Hiring a good attendant is only half the job. The other half is training them well, because even a naturally warm and capable person needs to know your equipment, your standards, and how you want events run. Good training is what turns a promising hire into someone you can send to an event without worrying. Skip it and you are gambling your reputation on guesswork. Here is what your attendant training should actually cover.
Start with the equipment
Your attendant needs to be confident with the gear before anything else, because nothing undermines an event faster than someone fumbling with the booth.
Teach them how to set up and pack down the booth properly and efficiently, including the backdrop, lighting, camera, and printer. Show them how the capture software works, how to start a session, and how guests share or print their photos. Walk them through loading paper and ribbon, since running out or jamming mid event is common. Have them practice the full setup and pack down until it is second nature. An attendant who can confidently handle the equipment looks professional and keeps the event running smoothly.
Teach troubleshooting
Things go wrong at events, and your attendant is the one who has to fix them calmly. Train for it.
Cover the common problems and their fixes: a printer jam, a camera that disconnects, a flash that stops firing, software hiccups. Give them a simple troubleshooting checklist to keep in their pocket so they can work through issues methodically instead of panicking. Most event problems are the same handful of predictable issues, and an attendant who can resolve them quietly before guests notice is worth their weight in gold. The goal is not to make them a tech expert, but to make them calm and capable when the predictable problems arise.
Focus heavily on hosting
Here is the part that matters most and is most often under trained. The attendant is the human face of the experience, and how they host determines how the event feels.

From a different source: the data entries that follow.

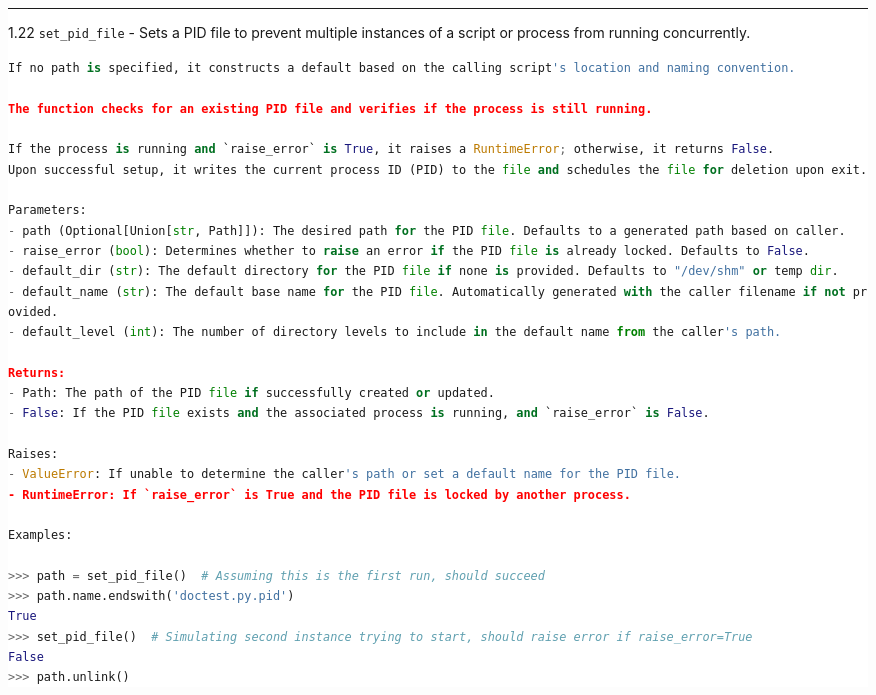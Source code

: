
 ```python

```


---



1.22 `set_pid_file` - Sets a PID file to prevent multiple instances of a script or process from running concurrently.


```python
If no path is specified, it constructs a default based on the calling script's location and naming convention.

The function checks for an existing PID file and verifies if the process is still running.

If the process is running and `raise_error` is True, it raises a RuntimeError; otherwise, it returns False.
Upon successful setup, it writes the current process ID (PID) to the file and schedules the file for deletion upon exit.

Parameters:
- path (Optional[Union[str, Path]]): The desired path for the PID file. Defaults to a generated path based on caller.
- raise_error (bool): Determines whether to raise an error if the PID file is already locked. Defaults to False.
- default_dir (str): The default directory for the PID file if none is provided. Defaults to "/dev/shm" or temp dir.
- default_name (str): The default base name for the PID file. Automatically generated with the caller filename if not provided.
- default_level (int): The number of directory levels to include in the default name from the caller's path.

Returns:
- Path: The path of the PID file if successfully created or updated.
- False: If the PID file exists and the associated process is running, and `raise_error` is False.

Raises:
- ValueError: If unable to determine the caller's path or set a default name for the PID file.
- RuntimeError: If `raise_error` is True and the PID file is locked by another process.

Examples:

>>> path = set_pid_file()  # Assuming this is the first run, should succeed
>>> path.name.endswith('doctest.py.pid')
True
>>> set_pid_file()  # Simulating second instance trying to start, should raise error if raise_error=True
False
>>> path.unlink()

```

Teach them to greet guests warmly, explain how the booth works clearly, and actively encourage participation, especially the shy people who hover at the edge. Show them how to suggest poses and props, keep the energy up, and manage the line so it moves smoothly without anyone feeling rushed. Teach them to keep the prop area tidy and inviting throughout the night. This hosting skill is what separates a booth people use from a booth people crowd around, and it shows up directly in the photos and the reviews. Spend real training time here, because it is where the value is.
Set clear standards and expectations
Your attendant cannot meet standards they do not know about, so make your expectations explicit.
Spell out the dress code, the expected arrival time, how to represent your business, how to interact with the client and the venue, and how to leave the venue at the end. Define what a great event looks like from start to finish. When standards are clear and written down, good attendants meet them consistently and you have a fair basis to coach anyone who falls short. Vague expectations lead to inconsistent events, and inconsistency is the enemy of the repeat business and referrals that grow your reputation.
Teach them to represent your brand
Every attendant is an ambassador for your business, so train them to embody it.
They should understand that they are the face of your brand at the event, and that their warmth, professionalism, and reliability shape how clients and guests perceive the whole operation. Teach them to handle clients graciously, to stay positive even at hour five, and to leave every client feeling looked after. A great attendant does not just run the booth, they make people feel good about having booked you, which leads directly to reviews and referrals. Instill that sense of ownership and pride in representing the business well.
Make sure they have the event details
Training is not just general skills. It includes making sure your attendant arrives at each specific event fully prepared.
An attendant who shows up knowing the venue and access details, the setup and start times, the package the client booked, and any special requests can deliver a polished experience. One who arrives unsure of the details is set up to struggle, no matter how well trained generally. So part of your process should ensure every attendant gets a clear job sheet for every event with all the information they need in one place. The smoothest operations give staff a way to see their assigned events, confirm their availability, and pull up the details themselves, so nobody is texting you mid setup asking where the loading dock is. Being organized about getting attendants the right information for each event is as important as the general training, because it is what lets all that training actually translate into a great event.
Practice before going solo
Do not let an attendant's first real event be a high stakes one they handle alone. Have them shadow you or an experienced attendant at a live event, then run a practice setup, before they go solo.
Confidence comes from repetition, and a practice run surfaces the gaps in their knowledge in a low pressure setting rather than in front of a paying client. Watching how a real event flows, how to read a crowd, and how to handle the small surprises teaches things no checklist can. Invest in this hands on practice and your attendants step into their first solo event prepared and confident rather than anxious and improvising.
The bottom line
Effective attendant training covers the equipment, troubleshooting, and above all the hosting that makes the experience great, all wrapped in clear standards and a strong sense of representing your brand. It also means making sure each attendant arrives at every event fully briefed with the details they need to succeed, and getting hands on practice before flying solo. Train well across all of this and you build a team you can trust to deliver a consistent, professional, joyful experience at every event, which is exactly what lets your business grow beyond what you can personally cover. The booth and the booking get the client in the door. A well trained attendant is what earns the five star review.